Пришли, установили домовину под старым кладбищенским тополем – чтобы перевести дух и проститься с покойницей. Бабка Калина лежала в домовине таинственная, белая и чистая – будто бы это была вовсе не старая цыганка, а какая-то неведомая, неземная птица, вдруг упавшая с поднебесья на грешную землю, и нашедшая на той земле свою погибель… Дунул осенний ветер, и с тополя на бабку Калину посыпались резные золотые червонцы. Кто-то из цыган попытался вначале выгрести те червонцы из домовины, но очень скоро передумал. Зачем их выгребать? Пускай они остаются в домовине, эти самые прекрасные, самые бесхитростные, самые справедливые на свете червонцы. Пускай пхуромны Калина отбывает на тот свет в богатстве. Не было у нее богатства на этом свете, так пускай оно будет хотя бы на том…

- Музыку бы сейчас… цыганскую, - прозвучали чьи-то слова. – Чтобы на скрипке или на гитаре… Цыганским похоронам полагается быть с музыкой…

Эти слова услышали все цыгане, но – никто из них даже и не взглянул в сторону Чабреца. Для чего лишний раз касаться чужого непоправимого горя – пускай даже и одним взглядом? Горя взглядом не поправишь, и рука у Чабреца от того взгляда заново не вырастет. Да-да…

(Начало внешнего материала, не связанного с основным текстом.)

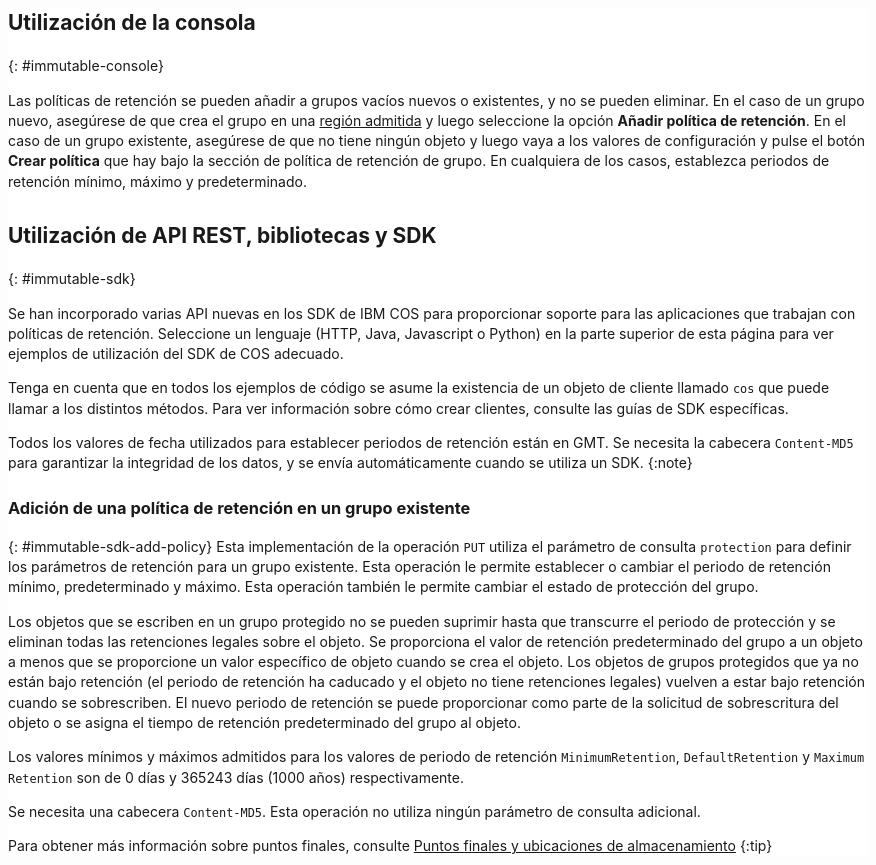 ## Utilización de la consola
{: #immutable-console}

Las políticas de retención se pueden añadir a grupos vacíos nuevos o existentes, y no se pueden eliminar. En el caso de un grupo nuevo, asegúrese de que crea el grupo en una [región admitida](/docs/services/cloud-object-storage/basics?topic=cloud-object-storage-service-availability#service-availability) y luego seleccione la opción **Añadir política de retención**. En el caso de un grupo existente, asegúrese de que no tiene ningún objeto y luego vaya a los valores de configuración y pulse el botón **Crear política** que hay bajo la sección de política de retención de grupo. En cualquiera de los casos, establezca periodos de retención mínimo, máximo y predeterminado.

## Utilización de API REST, bibliotecas y SDK
{: #immutable-sdk}

Se han incorporado varias API nuevas en los SDK de IBM COS para proporcionar soporte para las aplicaciones que trabajan con políticas de retención. Seleccione un lenguaje (HTTP, Java, Javascript o Python) en la parte superior de esta página para ver ejemplos de utilización del SDK de COS adecuado. 

Tenga en cuenta que en todos los ejemplos de código se asume la existencia de un objeto de cliente llamado `cos` que puede llamar a los distintos métodos. Para ver información sobre cómo crear clientes, consulte las guías de SDK específicas.

Todos los valores de fecha utilizados para establecer periodos de retención están en GMT. Se necesita la cabecera `Content-MD5` para garantizar la integridad de los datos, y se envía automáticamente cuando se utiliza un SDK.
{:note}

### Adición de una política de retención en un grupo existente
{: #immutable-sdk-add-policy}
Esta implementación de la operación `PUT` utiliza el parámetro de consulta `protection` para definir los parámetros de retención para un grupo existente. Esta operación le permite establecer o cambiar el periodo de retención mínimo, predeterminado y máximo. Esta operación también le permite cambiar el estado de protección del grupo. 

Los objetos que se escriben en un grupo protegido no se pueden suprimir hasta que transcurre el periodo de protección y se eliminan todas las retenciones legales sobre el objeto. Se proporciona el valor de retención predeterminado del grupo a un objeto a menos que se proporcione un valor específico de objeto cuando se crea el objeto. Los objetos de grupos protegidos que ya no están bajo retención (el periodo de retención ha caducado y el objeto no tiene retenciones legales) vuelven a estar bajo retención cuando se sobrescriben. El nuevo periodo de retención se puede proporcionar como parte de la solicitud de sobrescritura del objeto o se asigna el tiempo de retención predeterminado del grupo al objeto. 

Los valores mínimos y máximos admitidos para los valores de periodo de retención `MinimumRetention`, `DefaultRetention` y `MaximumRetention` son de 0 días y 365243 días (1000 años) respectivamente. 

Se necesita una cabecera `Content-MD5`. Esta operación no utiliza ningún parámetro de consulta adicional.

Para obtener más información sobre puntos finales, consulte [Puntos finales y ubicaciones de almacenamiento](/docs/services/cloud-object-storage?topic=cloud-object-storage-endpoints#endpoints)
{:tip}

Но – эти мимолетные, обыкновенные слова о похоронной цыганской музыке вдруг царапнули по Чабрецовой душе! Вдруг – ему припомнились те слова, которые говорила ему бабка Калина, когда была жива. «Пшалоро, Чабрец! – просила бабка Калина. – Когда меня будут хоронить, то только – под твою музыку. Сыграй, сынок, над моей могилой, и великий Господь, заслушавшись твоей музыкой, позабудет о моих грехах, и не помянет их». И Чабрец, помнится, обещал бабке Калине, что он – непременно сыграет. И вот – он не сыграет… Никому – ни бабке Калине, ни деду Дуфуне, ни даже самому себе, когда подступит его смертный час. Никому и никогда. Са, са! Всё! Он, конечно, и раньше понимал, что никогда не возьмет в руки гитару и не прикоснется к струнам. Однако здесь, на кладбище, над гробом бабки Калины, это горькое осознание буквально-таки пронзило Чабрецово сердце! И Чабрец, не дожидаясь окончания похорон, пошел по раскисшей дороге вниз, в сторону города. Его окликнули, но он не ответил и не обернулся. Налетел осенний ветер, и кладбищенский тополь осыпал Чабреца на прощанье своими бессмысленными червонцами…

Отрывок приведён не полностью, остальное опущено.